En parcourant cet admirable recueil, nous nous rappelons avec bonheur le temps où l’auteur habitait parmi nous, et savait captiver une société d’élite par sa conversation instructive et animée, en même temps qu’il contribuait à l’avancement de tous par des communications où l’art et la science venaient heureusement se confondre ; aussi sa vie et ses travaux ultérieurs sont-ils toujours, pour ainsi dire, restés entrelacés avec les nôtres, et jamais nous ne l’avons perdu de vue dans la carrière où il s’avance si rapidement.

Son important ouvrage sur l’anatomie des chevaux l’occupait alors ; et comme c’est à propos des faits particuliers que les idées générales viennent, pour ainsi dire, s’imposer à l’homme qui pense, et que l’esprit engendre des idées qui à leur tour facilitent l’exécution ; nous l’avons vu publier depuis des travaux importants qui contribueront aux progrès de la science en général.

Ainsi l’histoire des développements du poulet dans l’œuf, qu’il avait étudiée avec tant d’ardeur, n’est pas une idée conçue au hasard ni une observation isolée : c’est une création de l’intelligence, et il rapporte des observations qui démontrent ce que le génie le plus hardi eût à peine osé concevoir.

Ces deux livraisons de dessins ostéologiques sont tout-à-fait dans le sens du véritable esprit philosophique, qui ne se laisse point induire en erreur par cette variation protéique des formes, au milieu desquelles la déesse Camarupa semble se complaire, mais qui s’avance en expliquant sans cesse, et même et prévoyant les phénomènes les plus divers.

Nous adoptons pleinement les idées émises par l’auteur dans son introduction, et lui sommes redevable de nous avoir confirmé la vérité des principes que nous avons reconnus et professés depuis long-temps. Il y a plus, il nous a ouvert plus d’une voie dans laquelle nous n’aurions pu entrer sans son aide, indiqué plus d’un sentier qui doit mener aux résultats les plus satisfaisants.

Nous sommes ainsi d’accord avec lui sur l’exposition et la déduction des faits isolés, et nous saisirons cette occasion pour faire part à nos lecteurs de quelques remarques que la lecture de ce livre nous a suscitées.
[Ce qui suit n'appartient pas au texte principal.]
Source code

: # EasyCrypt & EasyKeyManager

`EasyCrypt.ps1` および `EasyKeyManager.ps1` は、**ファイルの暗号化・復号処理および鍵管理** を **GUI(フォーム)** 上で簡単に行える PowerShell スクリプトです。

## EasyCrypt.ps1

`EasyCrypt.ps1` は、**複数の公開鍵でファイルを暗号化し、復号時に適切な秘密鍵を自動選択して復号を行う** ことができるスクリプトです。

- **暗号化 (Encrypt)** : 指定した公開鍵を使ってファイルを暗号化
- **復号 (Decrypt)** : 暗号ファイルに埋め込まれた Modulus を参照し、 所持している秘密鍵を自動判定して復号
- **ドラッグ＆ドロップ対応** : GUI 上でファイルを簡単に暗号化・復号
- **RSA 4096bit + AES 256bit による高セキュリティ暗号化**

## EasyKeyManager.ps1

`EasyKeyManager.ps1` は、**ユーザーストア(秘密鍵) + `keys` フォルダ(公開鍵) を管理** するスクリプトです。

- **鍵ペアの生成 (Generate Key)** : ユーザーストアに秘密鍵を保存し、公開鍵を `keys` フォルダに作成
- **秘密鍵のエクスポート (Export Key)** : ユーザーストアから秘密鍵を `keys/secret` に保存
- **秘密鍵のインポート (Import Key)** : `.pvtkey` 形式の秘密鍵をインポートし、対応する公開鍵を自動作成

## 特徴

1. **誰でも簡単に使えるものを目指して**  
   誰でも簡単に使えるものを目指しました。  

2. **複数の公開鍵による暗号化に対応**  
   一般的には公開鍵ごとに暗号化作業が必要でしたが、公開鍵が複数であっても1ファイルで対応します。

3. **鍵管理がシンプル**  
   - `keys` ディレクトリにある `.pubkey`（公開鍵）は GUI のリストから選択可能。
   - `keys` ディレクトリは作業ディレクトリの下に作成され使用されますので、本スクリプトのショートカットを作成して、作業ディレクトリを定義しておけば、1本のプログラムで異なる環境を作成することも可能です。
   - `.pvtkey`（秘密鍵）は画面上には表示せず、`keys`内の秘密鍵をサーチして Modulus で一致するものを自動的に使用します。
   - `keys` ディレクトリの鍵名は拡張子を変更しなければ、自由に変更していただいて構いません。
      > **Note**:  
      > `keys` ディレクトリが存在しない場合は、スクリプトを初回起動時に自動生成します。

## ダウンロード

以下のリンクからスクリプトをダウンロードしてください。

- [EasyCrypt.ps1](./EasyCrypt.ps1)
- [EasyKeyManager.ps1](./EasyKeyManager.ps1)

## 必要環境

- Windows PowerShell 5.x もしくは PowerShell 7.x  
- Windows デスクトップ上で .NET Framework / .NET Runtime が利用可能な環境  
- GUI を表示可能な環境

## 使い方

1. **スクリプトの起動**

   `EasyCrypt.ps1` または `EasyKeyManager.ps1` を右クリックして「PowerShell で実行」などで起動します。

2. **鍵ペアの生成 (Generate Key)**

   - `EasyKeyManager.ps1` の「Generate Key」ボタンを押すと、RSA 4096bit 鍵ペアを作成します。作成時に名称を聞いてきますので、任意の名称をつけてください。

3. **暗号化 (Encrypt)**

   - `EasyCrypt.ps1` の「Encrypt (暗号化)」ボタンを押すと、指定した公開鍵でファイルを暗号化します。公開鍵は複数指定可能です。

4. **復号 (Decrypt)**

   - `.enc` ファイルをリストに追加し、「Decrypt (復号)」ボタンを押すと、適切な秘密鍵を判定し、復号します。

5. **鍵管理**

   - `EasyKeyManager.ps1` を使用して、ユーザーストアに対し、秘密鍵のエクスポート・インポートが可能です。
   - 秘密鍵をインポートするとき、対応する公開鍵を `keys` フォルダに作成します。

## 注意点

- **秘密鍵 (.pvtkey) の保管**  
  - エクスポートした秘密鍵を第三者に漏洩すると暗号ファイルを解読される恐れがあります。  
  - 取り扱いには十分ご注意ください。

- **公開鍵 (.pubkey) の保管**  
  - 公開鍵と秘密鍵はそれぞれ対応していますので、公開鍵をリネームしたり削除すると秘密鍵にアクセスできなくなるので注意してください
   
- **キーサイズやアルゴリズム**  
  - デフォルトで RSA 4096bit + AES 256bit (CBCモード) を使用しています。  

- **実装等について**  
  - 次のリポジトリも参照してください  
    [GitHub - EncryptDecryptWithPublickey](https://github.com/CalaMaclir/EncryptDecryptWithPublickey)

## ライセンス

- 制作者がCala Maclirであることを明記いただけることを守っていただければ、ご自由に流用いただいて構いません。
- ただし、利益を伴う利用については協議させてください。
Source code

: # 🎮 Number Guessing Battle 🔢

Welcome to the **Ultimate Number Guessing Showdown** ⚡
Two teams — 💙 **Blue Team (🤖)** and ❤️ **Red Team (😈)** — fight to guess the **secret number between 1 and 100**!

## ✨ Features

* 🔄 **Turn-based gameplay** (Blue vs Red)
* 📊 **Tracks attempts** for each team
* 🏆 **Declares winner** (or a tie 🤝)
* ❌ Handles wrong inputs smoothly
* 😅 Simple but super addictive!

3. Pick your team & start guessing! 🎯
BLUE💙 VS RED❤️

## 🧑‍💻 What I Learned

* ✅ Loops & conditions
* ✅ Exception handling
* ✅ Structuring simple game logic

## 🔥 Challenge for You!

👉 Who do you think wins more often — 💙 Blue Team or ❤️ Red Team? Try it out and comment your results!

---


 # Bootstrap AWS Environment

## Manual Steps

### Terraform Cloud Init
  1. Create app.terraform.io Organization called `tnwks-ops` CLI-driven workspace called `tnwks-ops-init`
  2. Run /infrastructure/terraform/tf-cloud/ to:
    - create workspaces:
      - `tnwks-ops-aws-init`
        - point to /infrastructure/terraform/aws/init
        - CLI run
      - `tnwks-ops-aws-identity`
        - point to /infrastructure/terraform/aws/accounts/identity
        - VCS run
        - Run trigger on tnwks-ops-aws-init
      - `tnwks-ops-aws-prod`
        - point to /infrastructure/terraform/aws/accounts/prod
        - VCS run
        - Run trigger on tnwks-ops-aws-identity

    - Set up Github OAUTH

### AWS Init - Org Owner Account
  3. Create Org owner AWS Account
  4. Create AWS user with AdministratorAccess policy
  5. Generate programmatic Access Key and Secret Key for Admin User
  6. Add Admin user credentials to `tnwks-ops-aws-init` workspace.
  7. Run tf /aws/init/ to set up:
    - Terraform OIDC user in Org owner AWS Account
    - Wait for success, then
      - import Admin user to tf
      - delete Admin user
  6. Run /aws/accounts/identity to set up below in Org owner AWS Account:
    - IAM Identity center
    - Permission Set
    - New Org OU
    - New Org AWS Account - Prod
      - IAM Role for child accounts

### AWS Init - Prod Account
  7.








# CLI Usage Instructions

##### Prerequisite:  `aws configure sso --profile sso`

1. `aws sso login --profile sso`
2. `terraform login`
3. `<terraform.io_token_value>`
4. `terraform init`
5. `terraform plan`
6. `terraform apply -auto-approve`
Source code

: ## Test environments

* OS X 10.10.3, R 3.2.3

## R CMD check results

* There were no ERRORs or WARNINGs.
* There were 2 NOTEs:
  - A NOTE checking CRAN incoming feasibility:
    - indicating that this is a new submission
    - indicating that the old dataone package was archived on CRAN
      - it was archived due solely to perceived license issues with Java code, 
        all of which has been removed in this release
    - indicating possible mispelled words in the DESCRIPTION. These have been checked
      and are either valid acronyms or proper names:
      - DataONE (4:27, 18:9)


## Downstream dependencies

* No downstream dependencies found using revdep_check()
Ainsi que l’auteur, nous sommes convaincu de l’existence d’un type universel, et de la nécessité de disposer comparativement les unes à côté des autres les différentes formes animales ; nous croyons aussi à la mobilité perpétuelle de ces formes dans la réalité.

Il s’agirait maintenant de discuter pourquoi certaines conformations extérieures, génériques, spécifiques ou individuelles se conservent sans altération pendant un grand nombre de générations, et restent néanmoins, malgré leurs plus grandes déviations, toujours semblables à elles-mêmes.

Nous avons cru ces considérations nécessaires avant d’arriver à l’examen du genre Bradypus, dont l’auteur a figuré trois espèces qui, n’ayant aucune analogie quant à la proportion des membres, ne se ressemblent réellement pas si on les considère en masse. Et cependant leurs parties, prises séparément, présentent une telle analogie, que nous rappellerons ici ces belles paroles de Troxler : « Le squelette est le meilleur et le plus important de tous les indices physiognomiques qui peuvent nous dévoiler la nature du génie créateur ou du monde créé, qui se traduit par cette forme tangible. »

Mais quel nom donner au génie qui se manifeste dans le genre Bradypus ? Nous serions tenté de dire que c’est un mauvais génie, s’il était permis de proférer ce blasphème. C’est en tout cas un esprit qui ne peut pas se manifester dans toute sa puissance et dans tous ses rapports avec le monde extérieur.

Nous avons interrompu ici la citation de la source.